**MATERIAL FOR THE TASK:**

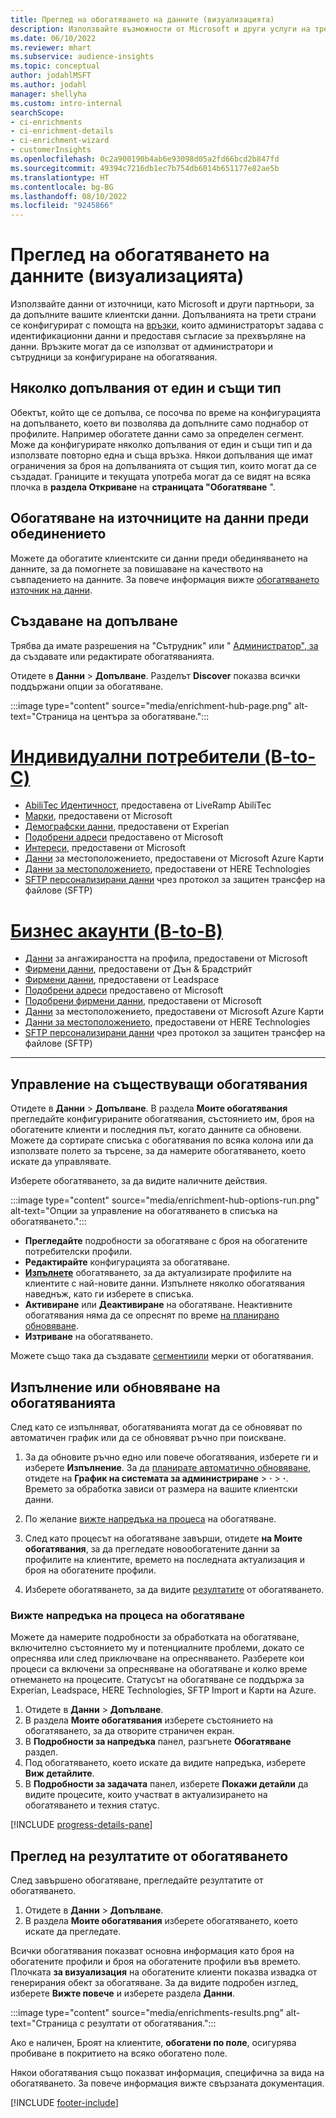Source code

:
 ```yaml
---
title: Преглед на обогатяването на данните (визуализацията)
description: Използвайте възможности от Microsoft и други услуги на трети страни, за да обогатите данните на клиентите си.
ms.date: 06/10/2022
ms.reviewer: mhart
ms.subservice: audience-insights
ms.topic: conceptual
author: jodahlMSFT
ms.author: jodahl
manager: shellyha
ms.custom: intro-internal
searchScope:
- ci-enrichments
- ci-enrichment-details
- ci-enrichment-wizard
- customerInsights
ms.openlocfilehash: 0c2a900190b4ab6e93098d05a2fd66bcd2b847fd
ms.sourcegitcommit: 49394c7216db1ec7b754db6014b651177e82ae5b
ms.translationtype: HT
ms.contentlocale: bg-BG
ms.lasthandoff: 08/10/2022
ms.locfileid: "9245866"
---
```

# <a name="data-enrichment-preview-overview"></a>Преглед на обогатяването на данните (визуализацията)

Използвайте данни от източници, като Microsoft и други партньори, за да допълните вашите клиентски данни. Допълванията на трети страни се конфигурират с помощта на [връзки](connections.md), които администраторът задава с идентификационни данни и предоставя съгласие за прехвърляне на данни. Връзките могат да се използват от администратори и сътрудници за конфигуриране на обогатявания.  

## <a name="multiple-enrichments-of-the-same-type"></a>Няколко допълвания от един и същи тип

Обектът, който ще се допълва, се посочва по време на конфигурацията на допълването, което ви позволява да допълните само поднабор от профилите. Например обогатете данни само за определен сегмент. Може да конфигурирате няколко допълвания от един и същи тип и да използвате повторно една и съща връзка. Някои допълвания ще имат ограничения за броя на допълванията от същия тип, които могат да се създадат. Границите и текущата употреба могат да се видят на всяка плочка в **раздела Откриване** на **страницата "Обогатяване** ".

## <a name="enrich-data-sources-before-unification"></a>Обогатяване на източниците на данни преди обединението

Можете да обогатите клиентските си данни преди обединяването на данните, за да помогнете за повишаване на качеството на съвпадението на данните. За повече информация вижте [обогатяването източник на данни](data-sources-enrichment.md).

## <a name="create-an-enrichment"></a>Създаване на допълване

Трябва да имате разрешения на "Сътрудник" или " [Администратор", за](permissions.md) да създавате или редактирате обогатяванията.

Отидете в **Данни** > **Допълване**. Разделът **Discover** показва всички поддържани опции за обогатяване.

:::image type="content" source="media/enrichment-hub-page.png" alt-text="Страница на центъра за обогатяване.":::

# <a name="individual-consumers-b-to-c"></a>[Индивидуални потребители (B-to-C)](#tab/b2c)

- [AbiliTec Идентичност](enrichment-liveramp.md), предоставена от LiveRamp AbiliTec
- [Марки](enrichment-microsoft.md), предоставени от Microsoft
- [Демографски данни](enrichment-experian.md), предоставени от Experian
- [Подобрени адреси](enrichment-enhanced-addresses.md) предоставено от Microsoft
- [Интереси](enrichment-microsoft.md), предоставени от Microsoft
- [Данни](enrichment-azure-maps.md) за местоположението, предоставени от Microsoft Azure Карти
- [Данни за местоположението](enrichment-here.md), предоставени от HERE Technologies
- [SFTP персонализирани данни](enrichment-SFTP-custom-import.md) чрез протокол за защитен трансфер на файлове (SFTP)

# <a name="business-accounts-b-to-b"></a>[Бизнес акаунти (B-to-B)](#tab/b2b)

- [Данни](enrichment-office.md) за ангажираността на профила, предоставени от Microsoft
- [Фирмени данни](enrichment-dnb.md), предоставени от Дън & Брадстрийт
- [Фирмени данни](enrichment-leadspace.md), предоставени от Leadspace
- [Подобрени адреси](enrichment-enhanced-addresses.md) предоставено от Microsoft
- [Подобрени фирмени данни](enrichment-enhanced-company-data.md), предоставени от Microsoft
- [Данни](enrichment-azure-maps.md) за местоположението, предоставени от Microsoft Azure Карти
- [Данни за местоположението](enrichment-here.md), предоставени от HERE Technologies
- [SFTP персонализирани данни](enrichment-SFTP-custom-import.md) чрез протокол за защитен трансфер на файлове (SFTP)

---

## <a name="manage-existing-enrichments"></a>Управление на съществуващи обогатявания

Отидете в **Данни** > **Допълване**. В раздела **Моите обогатявания** прегледайте конфигурираните обогатявания, състоянието им, броя на обогатените клиенти и последния път, когато данните са обновени. Можете да сортирате списъка с обогатявания по всяка колона или да използвате полето за търсене, за да намерите обогатяването, което искате да управлявате.

Изберете обогатяването, за да видите наличните действия.

:::image type="content" source="media/enrichment-hub-options-run.png" alt-text="Опции за управление на обогатяването в списъка на обогатяването.":::

- **Прегледайте** подробности за обогатяване с броя на обогатените потребителски профили.
- **Редактирайте** конфигурацията за обогатяване.
- [**Изпълнете**](#run-or-refresh-enrichments) обогатяването, за да актуализирате профилите на клиентите с най-новите данни. Изпълнете няколко обогатявания наведнъж, като ги изберете в списъка.
- **Активиране** или **Деактивиране** на обогатяване. Неактивните обогатявания няма да се опреснят по време [на планирано обновяване](schedule-refresh.md).
- **Изтриване** на обогатяването.

Можете също така да създавате [сегменти](segments.md)[или](measures.md) мерки от обогатявания.

## <a name="run-or-refresh-enrichments"></a>Изпълнение или обновяване на обогатяванията

След като се изпълняват, обогатяванията могат да се обновяват по автоматичен график или да се обновяват ръчно при поискване.

1. За да обновите ръчно едно или повече обогатявания, изберете ги и изберете **Изпълнение**. За да [планирате автоматично обновяване](schedule-refresh.md), отидете на **График на системата за администриране** > **·** > **·**. Времето за обработка зависи от размера на вашите клиентски данни.

1. По желание [вижте напредъка на процеса](#see-the-progress-of-the-enrichment-process) на обогатяване.

1. След като процесът на обогатяване завърши, отидете **на Моите обогатявания**, за да прегледате новообогатените данни за профилите на клиентите, времето на последната актуализация и броя на обогатените профили.

1. Изберете обогатяването, за да видите [резултатите](#view-enrichment-results) от обогатяването.

### <a name="see-the-progress-of-the-enrichment-process"></a>Вижте напредъка на процеса на обогатяване

Можете да намерите подробности за обработката на обогатяване, включително състоянието му и потенциалните проблеми, докато се опреснява или след приключване на опресняването. Разберете кои процеси са включени за опресняване на обогатяване и колко време отнемането на процесите. Статусът на обогатяване се поддържа за Experian, Leadspace, HERE Technologies, SFTP Import и Карти на Azure.

1. Отидете в **Данни** > **Допълване**.
1. В раздела **Моите обогатявания** изберете състоянието на обогатяването, за да отворите страничен екран.
1. В **Подробности за напредъка** панел, разгънете **Обогатяване** раздел.
1. Под обогатяването, което искате да видите напредъка, изберете **Виж детайлите**.
1. В **Подробности за задачата** панел, изберете **Покажи детайли** да видите процесите, които участват в актуализирането на обогатяването и техния статус.

[!INCLUDE [progress-details-pane](includes/progress-details-pane.md)]

## <a name="view-enrichment-results"></a>Преглед на резултатите от обогатяването

След завършено обогатяване, прегледайте резултатите от обогатяването.

1. Отидете в **Данни** > **Допълване**.
1. В раздела **Моите обогатявания** изберете обогатяването, което искате да прегледате.

Всички обогатявания показват основна информация като броя на обогатените профили и броя на обогатените профили във времето. Плочката **за визуализация** на обогатените клиенти показва извадка от генерирания обект за обогатяване. За да видите подробен изглед, изберете **Вижте повече** и изберете раздела **Данни**.

:::image type="content" source="media/enrichments-results.png" alt-text="Страница с резултати от обогатявания.":::

Ако е наличен, Броят на клиентите, **обогатени по поле**, осигурява пробиване в покритието на всяко обогатено поле.

Някои обогатявания също показват информация, специфична за вида на обогатяването. За повече информация вижте свързаната документация.

[!INCLUDE [footer-include](includes/footer-banner.md)]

**GOAL OF THE EXERCISE:** If a line in the data contains the string "видите", copy it.

**REPLY:**
Изберете обогатяването, за да видите наличните действия.
1. Изберете обогатяването, за да видите [резултатите](#view-enrichment-results) от обогатяването.
1. Под обогатяването, което искате да видите напредъка, изберете **Виж детайлите**.
1. В **Подробности за задачата** панел, изберете **Покажи детайли** да видите процесите, които участват в актуализирането на обогатяването и техния статус.
Всички обогатявания показват основна информация като броя на обогатените профили и броя на обогатените профили във времето. Плочката **за визуализация** на обогатените клиенти показва извадка от генерирания обект за обогатяване. За да видите подробен изглед, изберете **Вижте повече** и изберете раздела **Данни**.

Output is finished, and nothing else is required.